Ateşten gömlek giydim. Toplumun barışmaya, birlikte olmaya ihtiyacı var. Kavgadan uzak durmamız lazım. Bu insanlar niye sizinle mesafeli diye kendimize bakmamız lazım. Oturup helalleşmemiz lazım. Başörtüsü sorunu vardı, kaynağı CHP olarak görülüyordu, insan haklarına aykırı, sana ne kardeşim kadının kılık kıyafetinden… Ben genel başkan olduktan sonra YÖK Başkanı’na ‘Alın içeri öğrencileri’ dedim. Önyargılar varsa kırmak bizim görevimiz. Kucaklaşmamız lazım.

'REZALETLERİNİ ÖRTMEK İÇİN İMAMOĞLU'NU HEDEFE OTURTTULAR'

Kusurları, kabahatleri vardı, uçaklar inemedi, binlerce yolcu bekliyordu, İngilizce slogan atmaya başlamışlardı, havaalanın bir bölümü çökmüştü, tam bir rezalet vardı. Bu rezaletin görünmemesi gerekiyordu, hedef Ekrem İmamoğlu’ydu, bilinçli olarak hedefe oturtuldu. Bu toplumun vicdanı var. Ekrem Bey, daha önce randevu verilmiş bir büyükelçiyle yemek yiyecek, olabilir. Bu İBB’nin çalışmadığını göstermez, talimat vermediği anlamına gelmez. Ekrem Bey lokantada olmayıp da dozerin başında mı olacaktı, merkezi gidildi yine. Düşünün iki bakan geliyor İstanbul Havalimanı’na inemiyorlar, Atatürk Havalimanı’na iniyorlar. İstanbul’da bu olaylar olurken vali, İçişleri Bakanı, Ulaştırma Bakanı, THY Genel Müdürü neredeydi diye soruldu  mu? Bir kar yağışını gerekçe gösterip kaybedilen İstanbul’u nasıl kazanırızın arayışının içine girdiler. Telefonlarımızın dinlendiğini defalarca söyledim, meğer bir de MOBESE aracılığıyla izleniyor, o çıktı ortaya. 

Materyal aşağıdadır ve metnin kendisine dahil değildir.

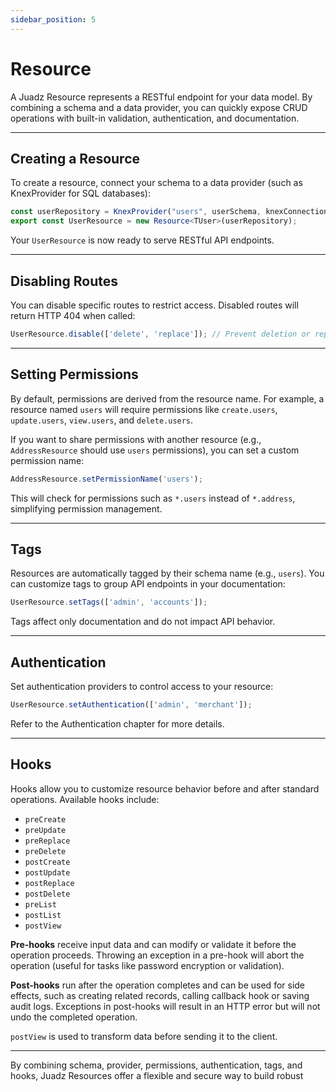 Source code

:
 ```yaml
---
sidebar_position: 5
---
```


# Resource

A Juadz Resource represents a RESTful endpoint for your data model. By combining a schema and a data provider, you can quickly expose CRUD operations with built-in validation, authentication, and documentation.

---

## Creating a Resource

To create a resource, connect your schema to a data provider (such as KnexProvider for SQL databases):

```ts
const userRepository = KnexProvider("users", userSchema, knexConnection);
export const UserResource = new Resource<TUser>(userRepository);
```

Your `UserResource` is now ready to serve RESTful API endpoints.

---

## Disabling Routes

You can disable specific routes to restrict access. Disabled routes will return HTTP 404 when called:

```ts
UserResource.disable(['delete', 'replace']); // Prevent deletion or replacement of user data
```

---

## Setting Permissions

By default, permissions are derived from the resource name. For example, a resource named `users` will require permissions like `create.users`, `update.users`, `view.users`, and `delete.users`.

If you want to share permissions with another resource (e.g., `AddressResource` should use `users` permissions), you can set a custom permission name:

```ts
AddressResource.setPermissionName('users');
```

This will check for permissions such as `*.users` instead of `*.address`, simplifying permission management.

---

## Tags

Resources are automatically tagged by their schema name (e.g., `users`). You can customize tags to group API endpoints in your documentation:

```ts
UserResource.setTags(['admin', 'accounts']);
```

Tags affect only documentation and do not impact API behavior.

---

## Authentication

Set authentication providers to control access to your resource:

```ts
UserResource.setAuthentication(['admin', 'merchant']);
```

Refer to the Authentication chapter for more details.

---

## Hooks

Hooks allow you to customize resource behavior before and after standard operations. Available hooks include:

- `preCreate`
- `preUpdate`
- `preReplace`
- `preDelete`
- `postCreate`
- `postUpdate`
- `postReplace`
- `postDelete`
- `preList`
- `postList`
- `postView`

**Pre-hooks** receive input data and can modify or validate it before the operation proceeds. Throwing an exception in a pre-hook will abort the operation (useful for tasks like password encryption or validation).

**Post-hooks** run after the operation completes and can be used for side effects, such as creating related records, calling callback hook or saving audit logs. Exceptions in post-hooks will result in an HTTP error but will not undo the completed operation.

`postView` is used to transform data before sending it to the client.

---

By combining schema, provider, permissions, authentication, tags, and hooks, Juadz Resources offer a flexible and secure way to build robust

'DEVLET AKLI OLAN BİR ADAY BELİRLENECEK'

İlk turda kesinlikle Millet İttifakı kazanacak.  Tartışılan konu isim değil sistem. Devlet aklı olan bir aday belirlenecek, ittifakı bir arada tutan, ittifakın kendi içindeki dengeleri koruyan bir kişi gelecektir.  Olayı sisteme indirgemek lazım. Cumhurbaşkanlığı onurlu bir görevdir, devletin sigortası olma konumunda. Siz sadece kendi ülkenizde değil, uluslararası itibarı konusunda da saygın bir kimliğe sahip olmak zorundasınız. Bu seçim Türkiye’nin kaderini belirleyecek. Devleti iyi tanıyan birisinin olması lazım, herhangi bir kişiyi çok popüler diye getirelim cumhurbaşkanı adayı koyalım olmaz. İttifakın kendi içinde uyumu koruması lazım.